It’s tough being a philosophy student …

The last tripos scripts marked! And by happy chance, the answers I marked today were among the best of the season, and cheered me up a lot. (I’m Chair of the Examining Board for Parts IB and II this year so I’ve meetings to organize this coming week, and still have to examine three M.Phil. dissertations: but at least I’ve read all the relevant undergraduate scripts for the year. And I’m on leave next summer term, so that’s it for two years. Terrific.)

It strikes me again while marking that it’s quite tough being a philosophy student these days: the disputes you are supposed to get your head around have become so sophisticated, the to and fro of the dialectic often so intricate. An example. When I first started teaching, Donnellan’s paper on ‘Reference and Definite Descriptions’ had quite recently been published — it was state of the art.

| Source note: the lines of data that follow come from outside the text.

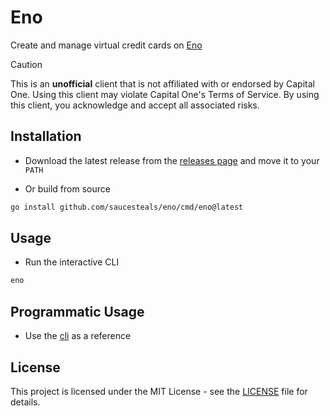 # Eno

Create and manage virtual credit cards on [Eno](https://www.capitalone.com/digital/tools/eno/)

> [!CAUTION]
> This is an **unofficial** client that is not affiliated with or endorsed by Capital One.
> Using this client may violate Capital One's Terms of Service.
> By using this client, you acknowledge and accept all associated risks.

## Installation

- Download the latest release from the [releases page](https://github.com/saucesteals/eno/releases) and move it to your `PATH`

- Or build from source

```sh
go install github.com/saucesteals/eno/cmd/eno@latest
```

## Usage

- Run the interactive CLI

```sh
eno
```

## Programmatic Usage

- Use the [cli](./cmd/eno/main.go) as a reference

## License

This project is licensed under the MIT License - see the [LICENSE](./LICENSE) file for details.
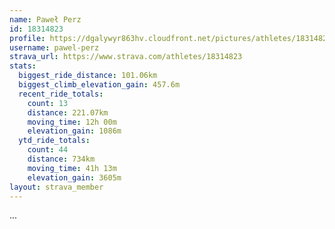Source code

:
```yaml
---
name: Paweł Perz
id: 18314823
profile: https://dgalywyr863hv.cloudfront.net/pictures/athletes/18314823/5244308/1/large.jpg
username: pawel-perz
strava_url: https://www.strava.com/athletes/18314823
stats:
  biggest_ride_distance: 101.06km
  biggest_climb_elevation_gain: 457.6m
  recent_ride_totals:
    count: 13
    distance: 221.07km
    moving_time: 12h 00m
    elevation_gain: 1086m
  ytd_ride_totals:
    count: 44
    distance: 734km
    moving_time: 41h 13m
    elevation_gain: 3605m
layout: strava_member
--- 
```

...
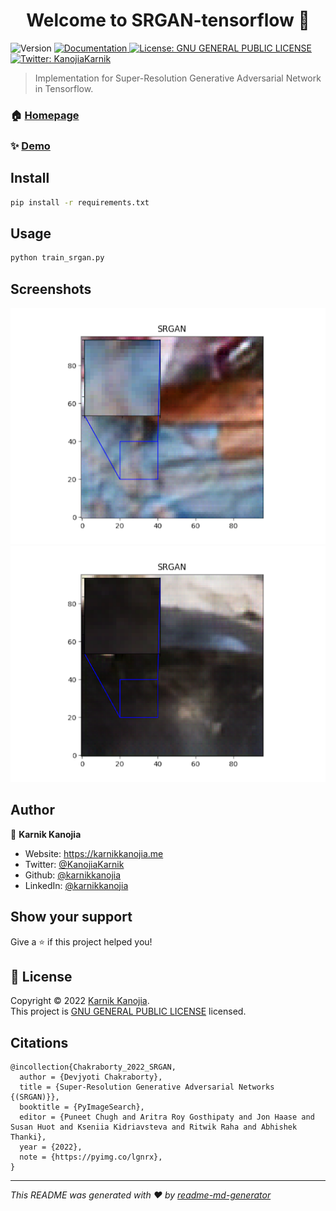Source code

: <h1 align="center">Welcome to SRGAN-tensorflow 👋</h1>
<p>
  <img alt="Version" src="https://img.shields.io/badge/version-0.2-blue.svg?cacheSeconds=2592000" />
  <a href="https://github.com/karnikkanojia/SRGAN-tensorflow/README.md" target="_blank">
    <img alt="Documentation" src="https://img.shields.io/badge/documentation-yes-brightgreen.svg" />
  </a>
  <a href="https://github.com/karnikkanojia/SRGAN-tensorflow/blob/main/LICENSE" target="_blank">
    <img alt="License: GNU GENERAL PUBLIC LICENSE" src="https://img.shields.io/badge/License-GNU GENERAL PUBLIC LICENSE-yellow.svg" />
  </a>
  <a href="https://twitter.com/KanojiaKarnik" target="_blank">
    <img alt="Twitter: KanojiaKarnik" src="https://img.shields.io/twitter/follow/KanojiaKarnik.svg?style=social" />
  </a>
</p>

> Implementation for Super-Resolution Generative Adversarial Network in Tensorflow.

### 🏠 [Homepage](https://github.com/karnikkanojia/SRGAN-tensorflow)

### ✨ [Demo](https://github.com/karnikkanojia/SRGAN-tensorflow)

## Install

```sh
pip install -r requirements.txt
```

## Usage

```sh
python train_srgan.py
```

## Screenshots

![First Image](screenshots/first.webp)
![Second Image](screenshots/second.webp)

## Author

👤 **Karnik Kanojia**

* Website: https://karnikkanojia.me
* Twitter: [@KanojiaKarnik](https://twitter.com/KanojiaKarnik)
* Github: [@karnikkanojia](https://github.com/karnikkanojia)
* LinkedIn: [@karnikkanojia](https://linkedin.com/in/karnikkanojia)

## Show your support

Give a ⭐️ if this project helped you!

## 📝 License

Copyright © 2022 [Karnik Kanojia](https://github.com/karnikkanojia).<br />
This project is [GNU GENERAL PUBLIC LICENSE](https://github.com/karnikkanojia/SRGAN-tensorflow/blob/main/LICENSE) licensed.

## Citations

```
@incollection{Chakraborty_2022_SRGAN,
  author = {Devjyoti Chakraborty},
  title = {Super-Resolution Generative Adversarial Networks {(SRGAN)}},
  booktitle = {PyImageSearch},
  editor = {Puneet Chugh and Aritra Roy Gosthipaty and Jon Haase and Susan Huot and Kseniia Kidriavsteva and Ritwik Raha and Abhishek Thanki},
  year = {2022},
  note = {https://pyimg.co/lgnrx},
}
```


***
_This README was generated with ❤️ by [readme-md-generator](https://github.com/kefranabg/readme-md-generator)_
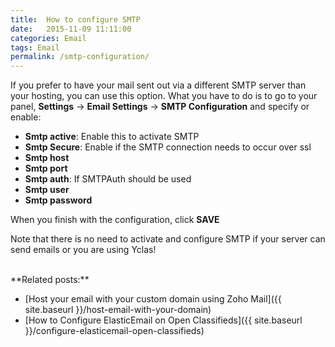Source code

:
 ```yaml
---
title:  How to configure SMTP
date:   2015-11-09 11:11:00
categories: Email
tags: Email
permalink: /smtp-configuration/
---
```

If you prefer to have your mail sent out via a different SMTP server than your hosting, you can use this option. What you have to do is to go to your panel, **Settings** -> **Email Settings** -> **SMTP Configuration** and specify or enable:

+ **Smtp active**: Enable this to activate SMTP
+ **Smtp Secure**: Enable if the SMTP connection needs to occur over ssl
+ **Smtp host**
+ **Smtp port**
+ **Smtp auth**: If SMTPAuth should be used
+ **Smtp user**
+ **Smtp password**

When you finish with the configuration, click **SAVE**

Note that there is no need to activate and configure SMTP if your server can send emails or you are using Yclas!

<br>
**Related posts:**

+ [Host your email with your custom domain using Zoho Mail]({{ site.baseurl }}/host-email-with-your-domain)
+ [How to Configure ElasticEmail on Open Classifieds]({{ site.baseurl }}/configure-elasticemail-open-classifieds)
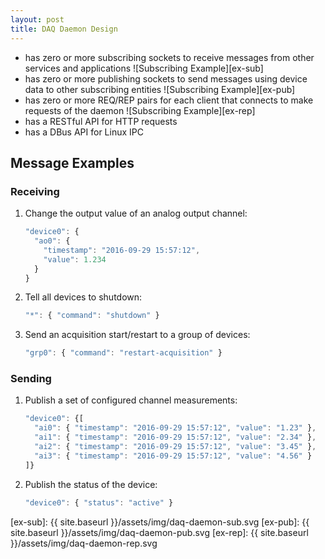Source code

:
 ```yaml
---
layout: post
title: DAQ Daemon Design
---
```


* has zero or more subscribing sockets to receive messages from other services and applications
  ![Subscribing Example][ex-sub]<!--break-->
* has zero or more publishing sockets to send messages using device data to other subscribing entities
  ![Subscribing Example][ex-pub]
* has zero or more REQ/REP pairs for each client that connects to make requests of the daemon
  ![Subscribing Example][ex-rep]
* has a RESTful API for HTTP requests
* has a DBus API for Linux IPC

## Message Examples

### Receiving

1. Change the output value of an analog output channel:
   ```javascript
   "device0": {
     "ao0": {
       "timestamp": "2016-09-29 15:57:12",
       "value": 1.234
     }
   }
   ```
2. Tell all devices to shutdown:
   ```javascript
   "*": { "command": "shutdown" }
   ```
3. Send an acquisition start/restart to a group of devices:
   ```javascript
   "grp0": { "command": "restart-acquisition" }
   ```

### Sending

1. Publish a set of configured channel measurements:
   ```javascript
   "device0": {[
     "ai0": { "timestamp": "2016-09-29 15:57:12", "value": "1.23" },
     "ai1": { "timestamp": "2016-09-29 15:57:12", "value": "2.34" },
     "ai2": { "timestamp": "2016-09-29 15:57:12", "value": "3.45" },
     "ai3": { "timestamp": "2016-09-29 15:57:12", "value": "4.56" }
   ]}
   ```
2. Publish the status of the device:
   ```javascript
   "device0": { "status": "active" }
   ```

[ex-sub]: {{ site.baseurl }}/assets/img/daq-daemon-sub.svg
[ex-pub]: {{ site.baseurl }}/assets/img/daq-daemon-pub.svg
[ex-rep]: {{ site.baseurl }}/assets/img/daq-daemon-rep.svg

<!--
vim: ft=liquid
-->
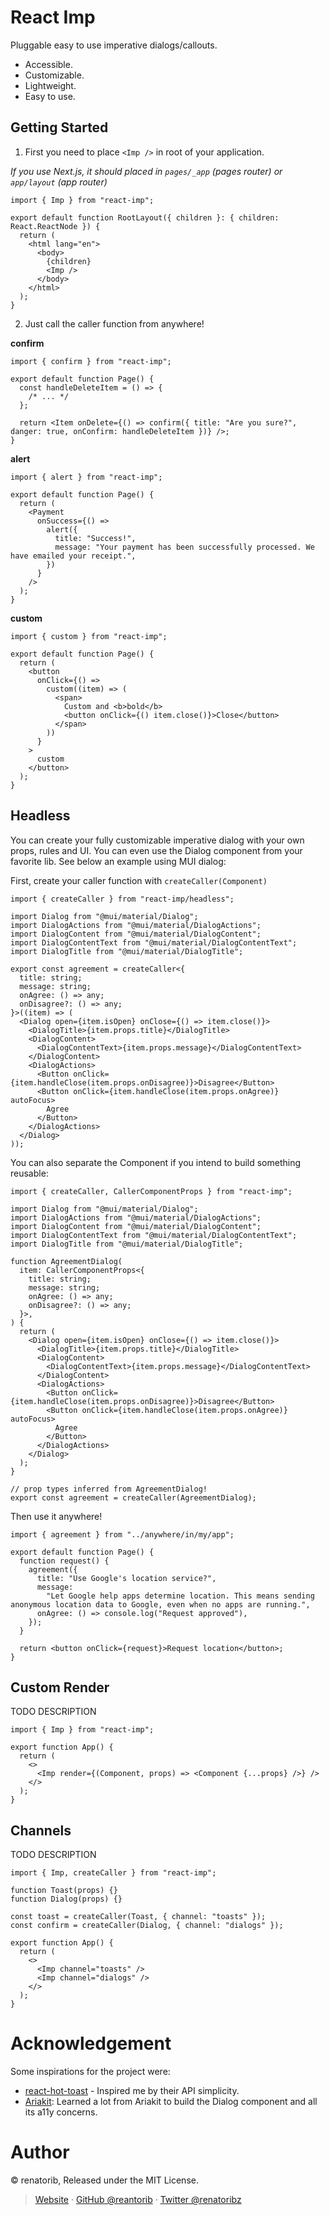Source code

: # React Imp

Pluggable easy to use imperative dialogs/callouts.

- Accessible.
- Customizable.
- Lightweight.
- Easy to use.

## Getting Started

1. First you need to place `<Imp />` in root of your application.

_If you use Next.js, it should placed in `pages/_app` (pages router) or `app/layout` (app router)_

```tsx
import { Imp } from "react-imp";

export default function RootLayout({ children }: { children: React.ReactNode }) {
  return (
    <html lang="en">
      <body>
        {children}
        <Imp />
      </body>
    </html>
  );
}
```

2. Just call the caller function from anywhere!

**confirm**

```tsx
import { confirm } from "react-imp";

export default function Page() {
  const handleDeleteItem = () => {
    /* ... */
  };

  return <Item onDelete={() => confirm({ title: "Are you sure?", danger: true, onConfirm: handleDeleteItem })} />;
}
```

**alert**

```tsx
import { alert } from "react-imp";

export default function Page() {
  return (
    <Payment
      onSuccess={() =>
        alert({
          title: "Success!",
          message: "Your payment has been successfully processed. We have emailed your receipt.",
        })
      }
    />
  );
}
```

**custom**

```tsx
import { custom } from "react-imp";

export default function Page() {
  return (
    <button
      onClick={() =>
        custom((item) => (
          <span>
            Custom and <b>bold</b>
            <button onClick={() item.close()}>Close</button>
          </span>
        ))
      }
    >
      custom
    </button>
  );
}
```

## Headless

You can create your fully customizable imperative dialog with your own props, rules and UI. You can even use the Dialog component from your favorite lib.
See below an example using MUI dialog:

First, create your caller function with `createCaller(Component)`

```tsx
import { createCaller } from "react-imp/headless";

import Dialog from "@mui/material/Dialog";
import DialogActions from "@mui/material/DialogActions";
import DialogContent from "@mui/material/DialogContent";
import DialogContentText from "@mui/material/DialogContentText";
import DialogTitle from "@mui/material/DialogTitle";

export const agreement = createCaller<{
  title: string;
  message: string;
  onAgree: () => any;
  onDisagree?: () => any;
}>((item) => (
  <Dialog open={item.isOpen} onClose={() => item.close()}>
    <DialogTitle>{item.props.title}</DialogTitle>
    <DialogContent>
      <DialogContentText>{item.props.message}</DialogContentText>
    </DialogContent>
    <DialogActions>
      <Button onClick={item.handleClose(item.props.onDisagree)}>Disagree</Button>
      <Button onClick={item.handleClose(item.props.onAgree)} autoFocus>
        Agree
      </Button>
    </DialogActions>
  </Dialog>
));
```

You can also separate the Component if you intend to build something reusable:

```tsx
import { createCaller, CallerComponentProps } from "react-imp";

import Dialog from "@mui/material/Dialog";
import DialogActions from "@mui/material/DialogActions";
import DialogContent from "@mui/material/DialogContent";
import DialogContentText from "@mui/material/DialogContentText";
import DialogTitle from "@mui/material/DialogTitle";

function AgreementDialog(
  item: CallerComponentProps<{
    title: string;
    message: string;
    onAgree: () => any;
    onDisagree?: () => any;
  }>,
) {
  return (
    <Dialog open={item.isOpen} onClose={() => item.close()}>
      <DialogTitle>{item.props.title}</DialogTitle>
      <DialogContent>
        <DialogContentText>{item.props.message}</DialogContentText>
      </DialogContent>
      <DialogActions>
        <Button onClick={item.handleClose(item.props.onDisagree)}>Disagree</Button>
        <Button onClick={item.handleClose(item.props.onAgree)} autoFocus>
          Agree
        </Button>
      </DialogActions>
    </Dialog>
  );
}

// prop types inferred from AgreementDialog!
export const agreement = createCaller(AgreementDialog);
```

Then use it anywhere!

```tsx
import { agreement } from "../anywhere/in/my/app";

export default function Page() {
  function request() {
    agreement({
      title: "Use Google's location service?",
      message:
        "Let Google help apps determine location. This means sending anonymous location data to Google, even when no apps are running.",
      onAgree: () => console.log("Request approved"),
    });
  }

  return <button onClick={request}>Request location</button>;
}
```

## Custom Render

TODO DESCRIPTION

```tsx
import { Imp } from "react-imp";

export function App() {
  return (
    <>
      <Imp render={(Component, props) => <Component {...props} />} />
    </>
  );
}
```

## Channels

TODO DESCRIPTION

```tsx
import { Imp, createCaller } from "react-imp";

function Toast(props) {}
function Dialog(props) {}

const toast = createCaller(Toast, { channel: "toasts" });
const confirm = createCaller(Dialog, { channel: "dialogs" });

export function App() {
  return (
    <>
      <Imp channel="toasts" />
      <Imp channel="dialogs" />
    </>
  );
}
```

# Acknowledgement

Some inspirations for the project were:

- [react-hot-toast](https://react-hot-toast.com/) - Inspired me by their API simplicity.
- [Ariakit](https://ariakit.org/): Learned a lot from Ariakit to build the Dialog component and all its a11y concerns.

# Author

© renatorib, Released under the MIT License.

> [Website](https://rena.to) · [GitHub @reantorib](https://github.com/renatorib) · [Twitter @renatoribz](https://twitter.com/renatoribz)

```

```
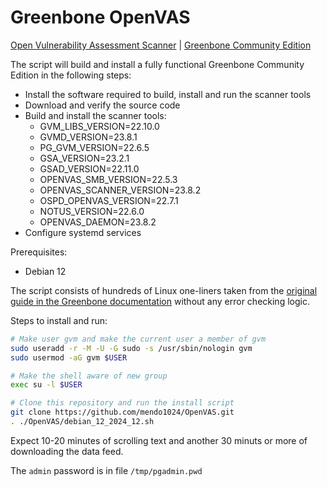 # Greenbone OpenVAS
[Open Vulnerability Assessment Scanner](https://www.openvas.org/) | [Greenbone Community Edition](https://greenbone.github.io/docs/latest/index.html)

The script will build and install a fully functional Greenbone Community Edition in the following steps:
- Install the software required to build, install and run the scanner tools
- Download and verify the source code
- Build and install the scanner tools:
  - GVM_LIBS_VERSION=22.10.0
  - GVMD_VERSION=23.8.1
  - PG_GVM_VERSION=22.6.5
  - GSA_VERSION=23.2.1
  - GSAD_VERSION=22.11.0
  - OPENVAS_SMB_VERSION=22.5.3
  - OPENVAS_SCANNER_VERSION=23.8.2
  - OSPD_OPENVAS_VERSION=22.7.1
  - NOTUS_VERSION=22.6.0
  - OPENVAS_DAEMON=23.8.2
- Configure systemd services

Prerequisites:
- Debian 12

The script consists of hundreds of Linux one-liners taken from the [original guide in the Greenbone documentation](https://greenbone.github.io/docs/latest/22.4/source-build/index.html) without any error checking logic.

Steps to install and run:
```bash
# Make user gvm and make the current user a member of gvm
sudo useradd -r -M -U -G sudo -s /usr/sbin/nologin gvm
sudo usermod -aG gvm $USER

# Make the shell aware of new group
exec su -l $USER

# Clone this repository and run the install script
git clone https://github.com/mendo1024/OpenVAS.git
. ./OpenVAS/debian_12_2024_12.sh
```
Expect 10-20 minutes of scrolling text and another 30 minuts or more of downloading the data feed.

The `admin` password is in file `/tmp/pgadmin.pwd`
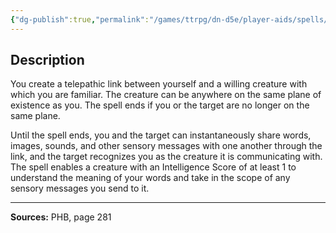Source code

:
 ```yaml
---
{"dg-publish":true,"permalink":"/games/ttrpg/dn-d5e/player-aids/spells/level-8/telepathy/","tags":["TTRPG/DND/5e","verbal","somatic","material","Spell"],"noteIcon":""}
---
```



## Description
You create a telepathic link between yourself and a willing creature with which you are familiar.
The creature can be anywhere on the same plane of existence as you.
The spell ends if you or the target are no longer on the same plane.

Until the spell ends, you and the target can instantaneously share words, images, sounds, and other sensory messages with one another through the link, and the target recognizes you as the creature it is communicating with.
The spell enables a creature with an Intelligence Score of at least 1 to understand the meaning of your words and take in the scope of any sensory messages you send to it.

---

**Sources:** PHB, page 281
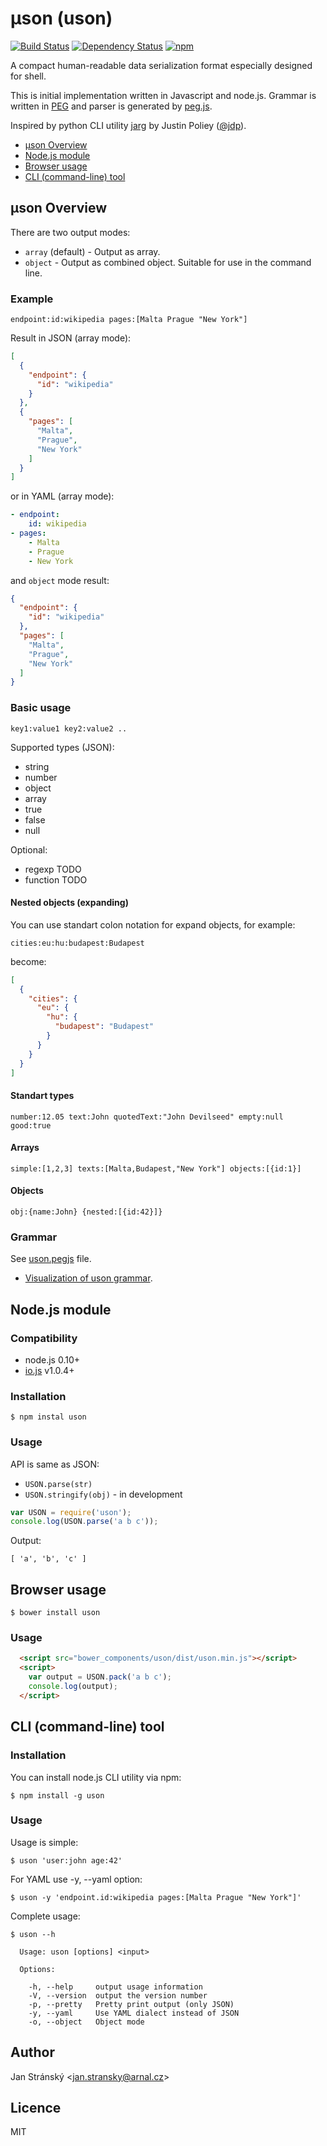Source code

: # μson (uson) 
[![Build Status](https://travis-ci.org/burningtree/uson.svg)](https://travis-ci.org/burningtree/uson) [![Dependency Status](https://david-dm.org/burningtree/uson.svg)](https://david-dm.org/burningtree/uson) [![npm](https://img.shields.io/npm/v/uson.svg)](https://www.npmjs.com/package/uson)

A compact human-readable data serialization format especially designed for shell.

This is initial implementation written in Javascript and node.js. Grammar is written in [PEG](http://en.wikipedia.org/wiki/Parsing_expression_grammar) and parser is generated by [peg.js](http://pegjs.org/).

Inspired by python CLI utility [jarg](https://github.com/jdp/jarg) by Justin Poliey ([@jdp](https://github.com/jdp)).

* [μson Overview](#%CE%BCson-overview)
* [Node.js module](#nodejs-module)
* [Browser usage](#browser-usage)
* [CLI (command-line) tool](#cli-command-line-tool)

## μson Overview
There are two output modes:
* `array` (default) - Output as array.
* `object` - Output as combined object. Suitable for use in the command line.

### Example
```
endpoint:id:wikipedia pages:[Malta Prague "New York"]
```

Result in JSON (array mode):
```json
[
  {
    "endpoint": {
      "id": "wikipedia"
    }
  },
  {
    "pages": [
      "Malta",
      "Prague",
      "New York"
    ]
  }
]
```

or in YAML (array mode):
```yaml
- endpoint:
    id: wikipedia
- pages:
    - Malta
    - Prague
    - New York
```

and `object` mode result:
```json
{
  "endpoint": {
    "id": "wikipedia"
  },
  "pages": [
    "Malta",
    "Prague",
    "New York"
  ]
}
```

### Basic usage

```
key1:value1 key2:value2 ..
```

Supported types (JSON):
* string
* number
* object
* array
* true
* false
* null

Optional:
* regexp TODO
* function TODO

#### Nested objects (expanding)

You can use standart colon notation for expand objects, for example:

```
cities:eu:hu:budapest:Budapest
```

become:
```json
[
  {
    "cities": {
      "eu": {
        "hu": {
          "budapest": "Budapest"
        }
      }
    }
  }
]
```

#### Standart types

```
number:12.05 text:John quotedText:"John Devilseed" empty:null good:true
```

#### Arrays

```
simple:[1,2,3] texts:[Malta,Budapest,"New York"] objects:[{id:1}]
```

#### Objects

```
obj:{name:John} {nested:[{id:42}]}
```

### Grammar
See [uson.pegjs](uson.pegjs) file.

* [Visualization of uson grammar](http://dundalek.com/GrammKit/#https://raw.githubusercontent.com/burningtree/uson/master/uson.pegjs).

## Node.js module

### Compatibility
* node.js 0.10+
* [io.js](https://iojs.org) v1.0.4+

### Installation
```
$ npm instal uson
```

### Usage

API is same as JSON:
* `USON.parse(str)`
* `USON.stringify(obj)` - in development

```javascript
var USON = require('uson');
console.log(USON.parse('a b c'));
```
Output:
```
[ 'a', 'b', 'c' ]
```

## Browser usage

```
$ bower install uson
```

### Usage
```html
  <script src="bower_components/uson/dist/uson.min.js"></script>
  <script>
    var output = USON.pack('a b c');
    console.log(output);
  </script>
```

## CLI (command-line) tool

### Installation
You can install node.js CLI utility via npm:
```
$ npm install -g uson
```

### Usage
Usage is simple:

```
$ uson 'user:john age:42'
```

For YAML use -y, --yaml option:
```
$ uson -y 'endpoint.id:wikipedia pages:[Malta Prague "New York"]'
```

Complete usage:
```
$ uson --h

  Usage: uson [options] <input>

  Options:

    -h, --help     output usage information
    -V, --version  output the version number
    -p, --pretty   Pretty print output (only JSON)
    -y, --yaml     Use YAML dialect instead of JSON
    -o, --object   Object mode
```

## Author
Jan Stránský &lt;jan.stransky@arnal.cz&gt;

## Licence
MIT

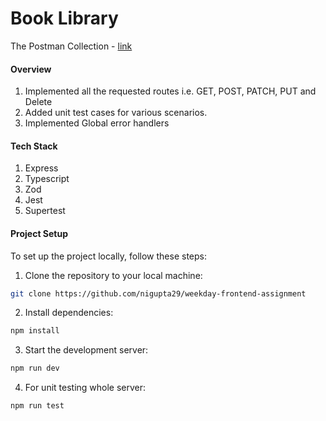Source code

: # Book Library

The Postman Collection - [link](https://www.postman.com/jerry-codes/workspace/portfolio-projects/collection/13047138-98b63ec8-618c-4ad0-bb50-488b4872cc7c?action=share&creator=13047138&active-environment=13047138-a2c1cc84-7061-498c-8d29-014627d08afd)

#### Overview

1. Implemented all the requested routes i.e. GET, POST, PATCH, PUT and Delete
2. Added unit test cases for various scenarios.
3. Implemented Global error handlers

#### Tech Stack

1. Express
2. Typescript
3. Zod
4. Jest
5. Supertest

#### Project Setup

To set up the project locally, follow these steps:

1. Clone the repository to your local machine:

```bash
git clone https://github.com/nigupta29/weekday-frontend-assignment
```

2. Install dependencies:

```bash
npm install
```

3. Start the development server:

```bash
npm run dev
```

4. For unit testing whole server:

```bash
npm run test
```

An undergraduate who could talk some sense about his distinction between referential and attributive uses of descriptions was thought to be doing really well. Just think what we’d expect a first class student to know about the Theory of Descriptions nowadays (for a start, Kripke’s response to Donnellan, problems with Kripke’s Gricean manoeuvres, etc.). True there are textbooks, Stanford Encyclopedia articles, and the like to help the student through: but still, the level of sophistication we now expect from our best undergraduates is daunting.

Quackery and the philosophy of science

I’ve just added a link to Prof. David Colquhoun’s blog on quackery, now renamed Improbable Science (after a bit of a legal kerfuffle, recounted in today’s Guardian). Great stuff.

And indeed, there are some really terrific internet resources out there, doing their best to counteract the tide of unreason that sometimes seems to be lapping at our doors. A question though. You’d have thought that philosophers of science would have a strong interest in joining in enthusiastically with the public defence of scientific reason, and doing their bit to chip away at the complete bollocks of creationism, intelligent design, and all the rest. Where are they all? Maybe it is just incompetent googling on my part, but I haven’t noticed any vigorous internet interventions. But I’d be very happy to be proved wrong … any pointers to blogs for me to link to?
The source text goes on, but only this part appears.